**STUDY MATERIAL:**

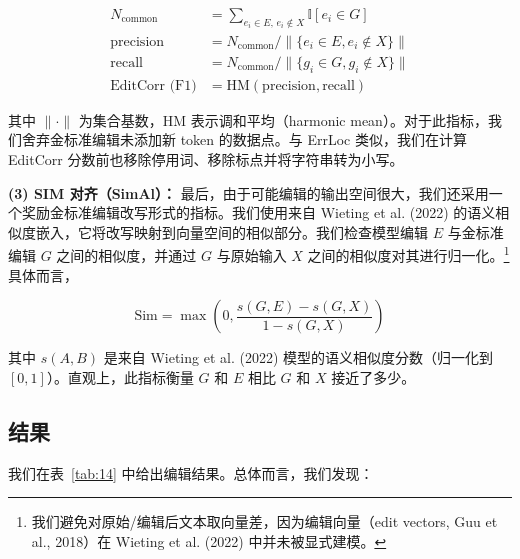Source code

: \documentclass[11pt,UTF8,fontset=fandol]{ctexart}
\providecommand{\indi}{\mathbb{I}}
\begin{document}
\begin{align*}
N_{\text{common}} &= \sum_{e_i \in E,\, e_i \notin X} \indi[e_i \in G] \\
\text{precision} &= N_{\text{common}} / \|\{e_i \in E, e_i \notin X\}\| \\
\text{recall} &= N_{\text{common}} / \|\{g_i \in G, g_i \notin X\}\| \\
\text{EditCorr (F1)} &= \text{HM}(\text{precision}, \text{recall})
\end{align*}

其中 $\|\cdot\|$ 为集合基数，HM 表示调和平均（harmonic mean）。对于此指标，我们舍弃金标准编辑未添加新 token 的数据点。与 ErrLoc 类似，我们在计算 EditCorr 分数前也移除停用词、移除标点并将字符串转为小写。

\textbf{(3) SIM 对齐（SimAl）：} 最后，由于可能编辑的输出空间很大，我们还采用一个奖励金标准编辑改写形式的指标。我们使用来自 Wieting et al. (2022) 的语义相似度嵌入，它将改写映射到向量空间的相似部分。我们检查模型编辑 $E$ 与金标准编辑 $G$ 之间的相似度，并通过 $G$ 与原始输入 $X$ 之间的相似度对其进行归一化。\footnote{我们避免对原始/编辑后文本取向量差，因为编辑向量（edit vectors, Guu et al., 2018）在 Wieting et al. (2022) 中并未被显式建模。}具体而言，

\[
\text{Sim} = \max\left(0, \frac{s(G, E) - s(G, X)}{1 - s(G, X)}\right)
\]

其中 $s(A, B)$ 是来自 Wieting et al. (2022) 模型的语义相似度分数（归一化到 $[0, 1]$）。直观上，此指标衡量 $G$ 和 $E$ 相比 $G$ 和 $X$ 接近了多少。

\subsection{结果}

我们在表~\ref{tab:14} 中给出编辑结果。总体而言，我们发现：
\end{document}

**YOUR OBJECTIVE:** Excluding the pictures, reproduce every entry exactly as given.

**EXERCISE RESULT:**
Source code

: \documentclass[11pt,UTF8,fontset=fandol]{ctexart}
\providecommand{\indi}{\mathbb{I}}
\begin{document}
\begin{align*}
N_{\text{common}} &= \sum_{e_i \in E,\, e_i \notin X} \indi[e_i \in G] \\
\text{precision} &= N_{\text{common}} / \|\{e_i \in E, e_i \notin X\}\| \\
\text{recall} &= N_{\text{common}} / \|\{g_i \in G, g_i \notin X\}\| \\
\text{EditCorr (F1)} &= \text{HM}(\text{precision}, \text{recall})
\end{align*}

其中 $\|\cdot\|$ 为集合基数，HM 表示调和平均（harmonic mean）。对于此指标，我们舍弃金标准编辑未添加新 token 的数据点。与 ErrLoc 类似，我们在计算 EditCorr 分数前也移除停用词、移除标点并将字符串转为小写。

\textbf{(3) SIM 对齐（SimAl）：} 最后，由于可能编辑的输出空间很大，我们还采用一个奖励金标准编辑改写形式的指标。我们使用来自 Wieting et al. (2022) 的语义相似度嵌入，它将改写映射到向量空间的相似部分。我们检查模型编辑 $E$ 与金标准编辑 $G$ 之间的相似度，并通过 $G$ 与原始输入 $X$ 之间的相似度对其进行归一化。\footnote{我们避免对原始/编辑后文本取向量差，因为编辑向量（edit vectors, Guu et al., 2018）在 Wieting et al. (2022) 中并未被显式建模。}具体而言，

\[
\text{Sim} = \max\left(0, \frac{s(G, E) - s(G, X)}{1 - s(G, X)}\right)
\]

其中 $s(A, B)$ 是来自 Wieting et al. (2022) 模型的语义相似度分数（归一化到 $[0, 1]$）。直观上，此指标衡量 $G$ 和 $E$ 相比 $G$ 和 $X$ 接近了多少。

\subsection{结果}

我们在表~\ref{tab:14} 中给出编辑结果。总体而言，我们发现：
\end{document}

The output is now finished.